→ **Supplied material**:

━━━

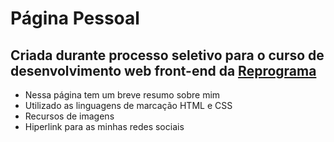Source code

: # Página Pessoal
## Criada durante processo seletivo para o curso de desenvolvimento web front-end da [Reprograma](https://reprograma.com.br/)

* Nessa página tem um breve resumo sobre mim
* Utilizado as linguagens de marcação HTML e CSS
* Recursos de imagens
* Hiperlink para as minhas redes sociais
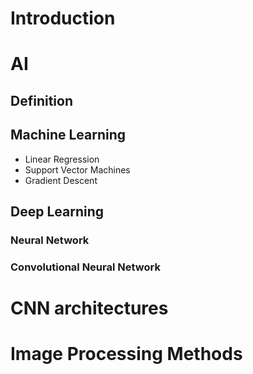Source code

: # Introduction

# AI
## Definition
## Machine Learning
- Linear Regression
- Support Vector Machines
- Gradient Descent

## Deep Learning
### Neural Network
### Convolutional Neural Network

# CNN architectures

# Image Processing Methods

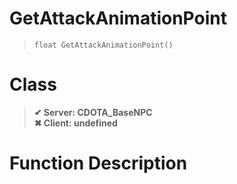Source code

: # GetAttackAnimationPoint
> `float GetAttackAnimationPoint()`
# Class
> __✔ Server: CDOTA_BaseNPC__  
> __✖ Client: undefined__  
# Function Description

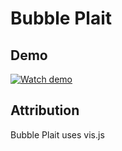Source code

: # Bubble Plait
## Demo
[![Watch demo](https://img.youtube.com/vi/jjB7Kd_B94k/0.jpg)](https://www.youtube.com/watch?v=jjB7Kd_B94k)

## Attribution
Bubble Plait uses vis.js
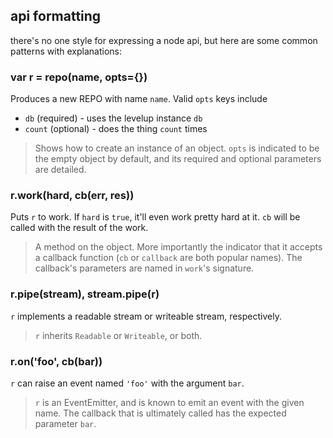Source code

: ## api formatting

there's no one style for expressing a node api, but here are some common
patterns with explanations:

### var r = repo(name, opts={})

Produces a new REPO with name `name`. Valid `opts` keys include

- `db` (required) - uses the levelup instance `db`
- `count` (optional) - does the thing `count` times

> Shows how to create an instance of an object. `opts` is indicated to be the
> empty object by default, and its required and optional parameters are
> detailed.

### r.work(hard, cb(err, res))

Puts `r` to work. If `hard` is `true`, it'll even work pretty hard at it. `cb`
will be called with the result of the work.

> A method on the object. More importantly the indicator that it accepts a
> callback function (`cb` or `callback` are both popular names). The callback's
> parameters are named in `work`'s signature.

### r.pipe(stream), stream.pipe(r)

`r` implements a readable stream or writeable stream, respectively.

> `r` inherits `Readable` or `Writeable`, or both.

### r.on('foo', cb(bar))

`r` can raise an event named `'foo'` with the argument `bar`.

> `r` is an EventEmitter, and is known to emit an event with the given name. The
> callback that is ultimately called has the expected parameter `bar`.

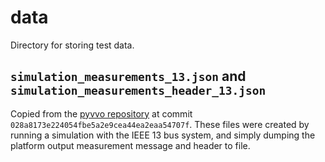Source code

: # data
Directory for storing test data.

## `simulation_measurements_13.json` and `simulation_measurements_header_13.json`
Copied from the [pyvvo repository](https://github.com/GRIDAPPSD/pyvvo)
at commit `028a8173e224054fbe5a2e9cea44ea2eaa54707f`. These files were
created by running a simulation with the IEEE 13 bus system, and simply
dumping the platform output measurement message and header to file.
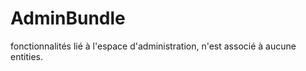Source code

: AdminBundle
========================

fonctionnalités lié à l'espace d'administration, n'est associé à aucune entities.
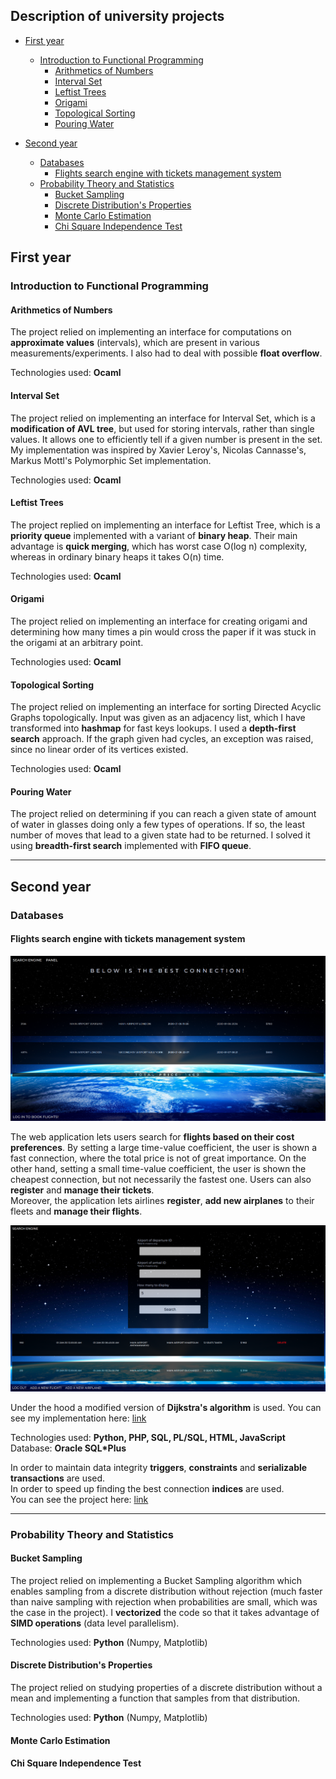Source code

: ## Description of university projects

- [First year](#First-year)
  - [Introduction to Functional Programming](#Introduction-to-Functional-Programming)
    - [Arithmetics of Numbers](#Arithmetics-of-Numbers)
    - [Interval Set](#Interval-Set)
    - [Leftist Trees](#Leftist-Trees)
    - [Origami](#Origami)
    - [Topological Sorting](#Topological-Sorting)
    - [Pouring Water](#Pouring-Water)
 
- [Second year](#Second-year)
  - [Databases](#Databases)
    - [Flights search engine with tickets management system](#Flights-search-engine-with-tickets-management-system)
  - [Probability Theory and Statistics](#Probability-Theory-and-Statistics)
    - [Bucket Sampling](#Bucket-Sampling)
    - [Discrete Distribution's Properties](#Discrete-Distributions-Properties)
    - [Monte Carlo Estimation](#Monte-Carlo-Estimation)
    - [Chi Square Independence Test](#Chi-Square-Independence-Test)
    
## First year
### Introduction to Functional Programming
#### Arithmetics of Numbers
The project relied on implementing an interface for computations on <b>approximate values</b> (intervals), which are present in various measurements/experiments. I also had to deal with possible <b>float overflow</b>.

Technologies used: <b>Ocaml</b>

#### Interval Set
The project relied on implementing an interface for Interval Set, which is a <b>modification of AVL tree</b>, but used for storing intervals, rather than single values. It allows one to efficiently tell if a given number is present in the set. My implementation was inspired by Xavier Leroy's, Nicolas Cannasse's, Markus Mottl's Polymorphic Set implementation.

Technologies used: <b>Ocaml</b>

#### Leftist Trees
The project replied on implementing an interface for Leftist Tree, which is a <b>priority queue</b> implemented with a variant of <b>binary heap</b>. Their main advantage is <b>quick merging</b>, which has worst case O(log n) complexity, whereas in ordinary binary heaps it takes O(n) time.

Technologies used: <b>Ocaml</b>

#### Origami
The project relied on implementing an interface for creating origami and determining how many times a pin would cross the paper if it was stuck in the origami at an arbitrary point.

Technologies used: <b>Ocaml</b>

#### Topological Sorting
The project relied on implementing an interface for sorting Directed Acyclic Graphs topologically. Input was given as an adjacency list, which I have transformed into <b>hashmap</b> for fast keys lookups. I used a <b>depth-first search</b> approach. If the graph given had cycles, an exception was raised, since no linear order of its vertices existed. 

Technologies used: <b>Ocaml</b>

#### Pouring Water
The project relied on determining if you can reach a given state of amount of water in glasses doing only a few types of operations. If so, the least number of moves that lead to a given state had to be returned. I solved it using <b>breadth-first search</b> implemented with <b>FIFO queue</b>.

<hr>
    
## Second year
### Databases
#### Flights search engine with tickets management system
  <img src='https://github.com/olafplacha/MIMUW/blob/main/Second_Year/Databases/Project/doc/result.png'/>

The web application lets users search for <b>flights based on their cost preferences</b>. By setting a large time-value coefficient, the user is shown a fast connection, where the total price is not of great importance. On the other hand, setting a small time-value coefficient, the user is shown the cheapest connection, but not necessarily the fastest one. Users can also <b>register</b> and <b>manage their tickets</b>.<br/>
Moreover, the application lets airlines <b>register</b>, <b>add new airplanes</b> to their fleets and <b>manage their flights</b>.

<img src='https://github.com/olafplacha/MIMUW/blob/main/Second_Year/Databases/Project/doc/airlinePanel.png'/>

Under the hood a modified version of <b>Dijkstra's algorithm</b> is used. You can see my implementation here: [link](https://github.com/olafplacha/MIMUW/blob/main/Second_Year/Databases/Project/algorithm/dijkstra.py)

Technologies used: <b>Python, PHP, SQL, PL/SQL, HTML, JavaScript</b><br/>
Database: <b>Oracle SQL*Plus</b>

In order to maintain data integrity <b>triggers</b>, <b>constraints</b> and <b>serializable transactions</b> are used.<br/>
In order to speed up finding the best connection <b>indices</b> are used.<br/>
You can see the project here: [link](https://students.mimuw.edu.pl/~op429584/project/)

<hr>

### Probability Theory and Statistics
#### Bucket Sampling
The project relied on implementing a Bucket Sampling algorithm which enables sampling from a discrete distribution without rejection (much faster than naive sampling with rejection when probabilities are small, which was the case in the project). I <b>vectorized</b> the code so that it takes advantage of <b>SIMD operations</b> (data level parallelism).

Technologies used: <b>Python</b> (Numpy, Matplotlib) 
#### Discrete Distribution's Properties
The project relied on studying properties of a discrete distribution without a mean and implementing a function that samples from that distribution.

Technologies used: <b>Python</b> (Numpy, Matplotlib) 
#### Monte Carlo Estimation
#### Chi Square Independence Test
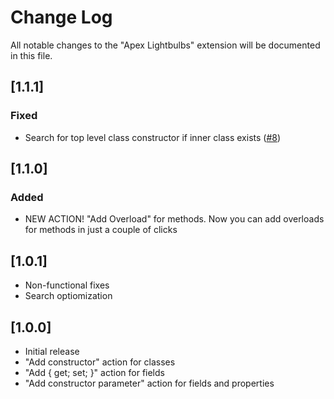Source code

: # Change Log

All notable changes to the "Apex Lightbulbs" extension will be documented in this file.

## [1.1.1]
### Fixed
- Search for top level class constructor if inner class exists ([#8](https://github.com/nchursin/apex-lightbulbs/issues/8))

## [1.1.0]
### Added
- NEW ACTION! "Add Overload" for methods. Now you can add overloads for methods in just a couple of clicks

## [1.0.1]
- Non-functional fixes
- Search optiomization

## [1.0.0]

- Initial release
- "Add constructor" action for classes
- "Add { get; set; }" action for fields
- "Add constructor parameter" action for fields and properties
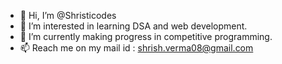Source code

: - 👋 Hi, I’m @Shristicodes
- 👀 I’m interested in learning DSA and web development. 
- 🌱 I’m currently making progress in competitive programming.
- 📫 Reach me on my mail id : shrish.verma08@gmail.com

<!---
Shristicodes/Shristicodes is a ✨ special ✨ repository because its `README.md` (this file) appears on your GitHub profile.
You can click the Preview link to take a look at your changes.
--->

━━━

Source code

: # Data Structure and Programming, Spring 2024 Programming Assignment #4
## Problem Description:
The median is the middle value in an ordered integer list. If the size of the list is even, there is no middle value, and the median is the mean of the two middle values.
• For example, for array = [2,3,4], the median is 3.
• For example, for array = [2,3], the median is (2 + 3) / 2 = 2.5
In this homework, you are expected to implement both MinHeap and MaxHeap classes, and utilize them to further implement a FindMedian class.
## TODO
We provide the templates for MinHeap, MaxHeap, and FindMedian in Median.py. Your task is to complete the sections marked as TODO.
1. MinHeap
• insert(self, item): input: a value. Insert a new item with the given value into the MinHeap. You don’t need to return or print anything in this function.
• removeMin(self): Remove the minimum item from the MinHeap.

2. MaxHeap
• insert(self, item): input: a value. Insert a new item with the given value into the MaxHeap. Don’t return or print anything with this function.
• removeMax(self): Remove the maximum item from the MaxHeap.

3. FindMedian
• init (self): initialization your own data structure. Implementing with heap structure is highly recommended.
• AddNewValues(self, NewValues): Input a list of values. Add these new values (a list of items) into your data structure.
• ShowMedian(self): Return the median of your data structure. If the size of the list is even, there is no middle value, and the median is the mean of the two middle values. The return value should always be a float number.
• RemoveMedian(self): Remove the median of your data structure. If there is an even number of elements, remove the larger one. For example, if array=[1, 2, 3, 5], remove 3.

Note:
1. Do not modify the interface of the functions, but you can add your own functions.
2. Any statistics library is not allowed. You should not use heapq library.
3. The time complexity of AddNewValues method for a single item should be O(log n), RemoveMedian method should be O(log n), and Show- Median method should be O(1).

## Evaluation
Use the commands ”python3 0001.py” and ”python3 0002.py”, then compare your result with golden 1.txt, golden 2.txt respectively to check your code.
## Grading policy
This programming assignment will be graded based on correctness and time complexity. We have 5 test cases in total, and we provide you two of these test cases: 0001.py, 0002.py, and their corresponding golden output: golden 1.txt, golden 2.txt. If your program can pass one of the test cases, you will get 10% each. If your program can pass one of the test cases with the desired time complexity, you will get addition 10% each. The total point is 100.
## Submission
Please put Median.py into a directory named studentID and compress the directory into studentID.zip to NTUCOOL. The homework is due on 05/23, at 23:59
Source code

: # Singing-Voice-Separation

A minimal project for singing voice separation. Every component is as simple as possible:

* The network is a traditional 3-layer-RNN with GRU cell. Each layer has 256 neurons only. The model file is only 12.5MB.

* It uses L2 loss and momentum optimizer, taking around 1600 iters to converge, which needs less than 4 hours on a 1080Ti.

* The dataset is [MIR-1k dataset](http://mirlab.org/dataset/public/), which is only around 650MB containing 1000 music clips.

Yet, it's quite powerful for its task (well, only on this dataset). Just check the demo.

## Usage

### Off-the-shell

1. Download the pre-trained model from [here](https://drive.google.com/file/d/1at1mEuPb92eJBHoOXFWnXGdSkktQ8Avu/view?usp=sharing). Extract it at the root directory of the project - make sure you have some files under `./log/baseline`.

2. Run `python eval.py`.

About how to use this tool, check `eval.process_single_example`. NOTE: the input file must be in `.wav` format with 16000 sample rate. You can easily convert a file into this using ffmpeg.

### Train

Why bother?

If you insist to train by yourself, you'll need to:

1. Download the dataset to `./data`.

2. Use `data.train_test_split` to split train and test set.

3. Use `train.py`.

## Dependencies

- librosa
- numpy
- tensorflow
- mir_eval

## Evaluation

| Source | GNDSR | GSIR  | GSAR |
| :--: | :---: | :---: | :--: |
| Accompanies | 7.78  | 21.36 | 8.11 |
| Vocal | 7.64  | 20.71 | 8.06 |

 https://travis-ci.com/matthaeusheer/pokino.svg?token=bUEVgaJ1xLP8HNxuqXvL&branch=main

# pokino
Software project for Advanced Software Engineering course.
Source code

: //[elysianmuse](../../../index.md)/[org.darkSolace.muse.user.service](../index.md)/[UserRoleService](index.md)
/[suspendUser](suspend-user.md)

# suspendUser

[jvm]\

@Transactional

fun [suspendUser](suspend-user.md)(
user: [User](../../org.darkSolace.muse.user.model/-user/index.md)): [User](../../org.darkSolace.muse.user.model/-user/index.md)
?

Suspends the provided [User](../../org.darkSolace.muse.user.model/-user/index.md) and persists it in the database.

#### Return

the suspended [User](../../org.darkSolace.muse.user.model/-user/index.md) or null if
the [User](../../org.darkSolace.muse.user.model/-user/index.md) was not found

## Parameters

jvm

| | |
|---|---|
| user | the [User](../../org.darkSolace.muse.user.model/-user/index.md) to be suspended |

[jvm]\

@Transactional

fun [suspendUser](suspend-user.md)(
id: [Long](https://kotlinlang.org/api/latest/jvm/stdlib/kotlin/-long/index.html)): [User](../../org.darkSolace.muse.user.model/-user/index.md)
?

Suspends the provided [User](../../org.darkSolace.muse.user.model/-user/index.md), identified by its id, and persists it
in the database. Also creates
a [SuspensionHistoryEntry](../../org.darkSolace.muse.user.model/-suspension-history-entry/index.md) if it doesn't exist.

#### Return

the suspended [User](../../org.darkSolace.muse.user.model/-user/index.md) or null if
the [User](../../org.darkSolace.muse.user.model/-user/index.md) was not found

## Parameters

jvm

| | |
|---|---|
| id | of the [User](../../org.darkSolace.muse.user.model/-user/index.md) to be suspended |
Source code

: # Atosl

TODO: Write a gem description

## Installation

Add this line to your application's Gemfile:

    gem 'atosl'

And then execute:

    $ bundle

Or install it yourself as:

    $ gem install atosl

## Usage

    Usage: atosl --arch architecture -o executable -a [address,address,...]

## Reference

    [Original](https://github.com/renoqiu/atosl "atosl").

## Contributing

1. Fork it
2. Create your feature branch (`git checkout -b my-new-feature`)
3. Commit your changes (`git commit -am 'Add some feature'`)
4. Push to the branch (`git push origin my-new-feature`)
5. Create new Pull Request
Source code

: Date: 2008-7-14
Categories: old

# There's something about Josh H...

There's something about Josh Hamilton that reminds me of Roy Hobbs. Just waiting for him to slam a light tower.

━━━

→ **Exercise details**:
Your answer should be the lines of the listing above between the line holding "- [Leftist Trees](#Leftist-Trees)" and the line holding "#### Origami", inclusive, restated word for word and alone.

→ **Solution to this task**:
    - [Leftist Trees](#Leftist-Trees)
    - [Origami](#Origami)
    - [Topological Sorting](#Topological-Sorting)
    - [Pouring Water](#Pouring-Water)
 
- [Second year](#Second-year)
  - [Databases](#Databases)
    - [Flights search engine with tickets management system](#Flights-search-engine-with-tickets-management-system)
  - [Probability Theory and Statistics](#Probability-Theory-and-Statistics)
    - [Bucket Sampling](#Bucket-Sampling)
    - [Discrete Distribution's Properties](#Discrete-Distributions-Properties)
    - [Monte Carlo Estimation](#Monte-Carlo-Estimation)
    - [Chi Square Independence Test](#Chi-Square-Independence-Test)
    
## First year
### Introduction to Functional Programming
#### Arithmetics of Numbers
The project relied on implementing an interface for computations on <b>approximate values</b> (intervals), which are present in various measurements/experiments. I also had to deal with possible <b>float overflow</b>.

Technologies used: <b>Ocaml</b>

#### Interval Set
The project relied on implementing an interface for Interval Set, which is a <b>modification of AVL tree</b>, but used for storing intervals, rather than single values. It allows one to efficiently tell if a given number is present in the set. My implementation was inspired by Xavier Leroy's, Nicolas Cannasse's, Markus Mottl's Polymorphic Set implementation.

Technologies used: <b>Ocaml</b>

#### Leftist Trees
The project replied on implementing an interface for Leftist Tree, which is a <b>priority queue</b> implemented with a variant of <b>binary heap</b>. Their main advantage is <b>quick merging</b>, which has worst case O(log n) complexity, whereas in ordinary binary heaps it takes O(n) time.

Technologies used: <b>Ocaml</b>

#### Origami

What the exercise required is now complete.